* _Saved entries_:
------------------------------------------------------------

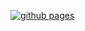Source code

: [![github pages](https://github.com/artemislab/artemislabs.github.io/actions/workflows/gh-pages.yml/badge.svg)](https://github.com/artemislab/artemislabs.github.io/actions/workflows/gh-pages.yml)
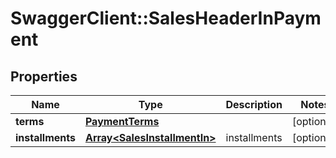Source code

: # SwaggerClient::SalesHeaderInPayment

## Properties
Name | Type | Description | Notes
------------ | ------------- | ------------- | -------------
**terms** | [**PaymentTerms**](PaymentTerms.md) |  | [optional] 
**installments** | [**Array&lt;SalesInstallmentIn&gt;**](SalesInstallmentIn.md) | installments | [optional] 



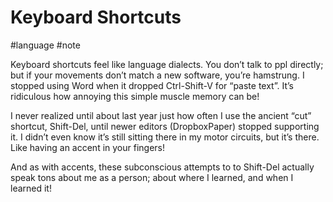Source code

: # Keyboard Shortcuts

#language #note

Keyboard shortcuts feel like language dialects. You don’t talk to ppl directly; but if your movements don’t match a new software, you’re hamstrung. I stopped using Word when it dropped Ctrl-Shift-V for “paste text”. It’s ridiculous how annoying this simple muscle memory can be!

I never realized until about last year just how often I use the ancient “cut” shortcut, Shift-Del, until newer editors (DropboxPaper) stopped supporting it. I didn’t even know it’s still sitting there in my motor circuits, but it’s there. Like having an accent in your fingers!

And as with accents, these subconscious attempts to to Shift-Del actually speak tons about me as a person; about where I learned, and when I learned it!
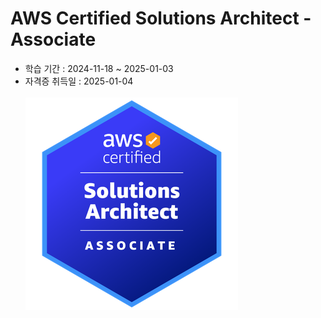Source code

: # AWS Certified Solutions Architect - Associate

- 학습 기간 : 2024-11-18 ~ 2025-01-03
- 자격증 취득일 : 2025-01-04
<br></br>
![AWS-SAA_Badge](AWS-SAA_Badge.png)
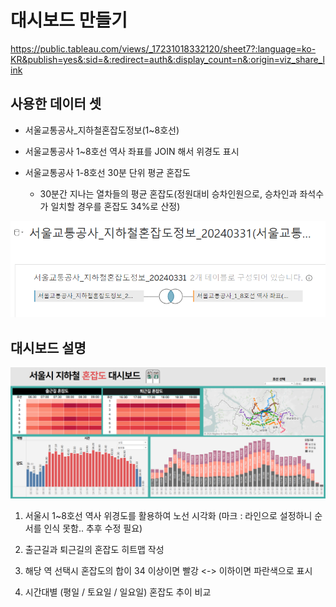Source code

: 
# 대시보드 만들기

https://public.tableau.com/views/_17231018332120/sheet7?:language=ko-KR&publish=yes&:sid=&:redirect=auth&:display_count=n&:origin=viz_share_link

## 사용한 데이터 셋



- 서울교통공사_지하철혼잡도정보(1~8호선)
- 서울교통공사 1~8호선 역사 좌표를 JOIN 해서 위경도 표시

- 서울교통공사 1-8호선 30분 단위 평균 혼잡도
    - 30분간 지나는 열차들의 평균 혼잡도(정원대비 승차인원으로, 승차인과 좌석수가 일치할 경우를 혼잡도 34%로 산정)


![alt text](image-1.png)



## 대시보드 설명

![alt text](image.png)

1. 서울시 1~8호선 역사 위경도를 활용하여 노선 시각화 (마크 : 라인으로 설정하니 순서를 인식 못함.. 추후 수정 필요)

2. 출근길과 퇴근길의 혼잡도 히트맵 작성

3. 해당 역 선택시 혼잡도의 합이 34 이상이면 빨강 <-> 이하이면 파란색으로 표시

4. 시간대별 (평일 / 토요일 / 일요일) 혼잡도 추이 비교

------------------------------------------------------------

* _Problem to work on_: Print every entry exactly; omit the pictures.

* _Problem solution_:
Source code

: [![github pages](https://github.com/artemislab/artemislabs.github.io/actions/workflows/gh-pages.yml/badge.svg)](https://github.com/artemislab/artemislabs.github.io/actions/workflows/gh-pages.yml)
Source code

: # SwaggerClient::SalesHeaderInPayment

## Properties
Name | Type | Description | Notes
------------ | ------------- | ------------- | -------------
**terms** | [**PaymentTerms**](PaymentTerms.md) |  | [optional] 
**installments** | [**Array&lt;SalesInstallmentIn&gt;**](SalesInstallmentIn.md) | installments | [optional] 



Source code

: # Keyboard Shortcuts

#language #note

Keyboard shortcuts feel like language dialects. You don’t talk to ppl directly; but if your movements don’t match a new software, you’re hamstrung. I stopped using Word when it dropped Ctrl-Shift-V for “paste text”. It’s ridiculous how annoying this simple muscle memory can be!

I never realized until about last year just how often I use the ancient “cut” shortcut, Shift-Del, until newer editors (DropboxPaper) stopped supporting it. I didn’t even know it’s still sitting there in my motor circuits, but it’s there. Like having an accent in your fingers!

And as with accents, these subconscious attempts to to Shift-Del actually speak tons about me as a person; about where I learned, and when I learned it!
Source code

: # AWS Certified Solutions Architect - Associate

- 학습 기간 : 2024-11-18 ~ 2025-01-03
- 자격증 취득일 : 2025-01-04
<br></br>
![AWS-SAA_Badge](AWS-SAA_Badge.png)
Source code

: 
# 대시보드 만들기

https://public.tableau.com/views/_17231018332120/sheet7?:language=ko-KR&publish=yes&:sid=&:redirect=auth&:display_count=n&:origin=viz_share_link

## 사용한 데이터 셋



- 서울교통공사_지하철혼잡도정보(1~8호선)
- 서울교통공사 1~8호선 역사 좌표를 JOIN 해서 위경도 표시

- 서울교통공사 1-8호선 30분 단위 평균 혼잡도
    - 30분간 지나는 열차들의 평균 혼잡도(정원대비 승차인원으로, 승차인과 좌석수가 일치할 경우를 혼잡도 34%로 산정)


![alt text](image-1.png)



## 대시보드 설명

![alt text](image.png)

1. 서울시 1~8호선 역사 위경도를 활용하여 노선 시각화 (마크 : 라인으로 설정하니 순서를 인식 못함.. 추후 수정 필요)

2. 출근길과 퇴근길의 혼잡도 히트맵 작성

3. 해당 역 선택시 혼잡도의 합이 34 이상이면 빨강 <-> 이하이면 파란색으로 표시

4. 시간대별 (평일 / 토요일 / 일요일) 혼잡도 추이 비교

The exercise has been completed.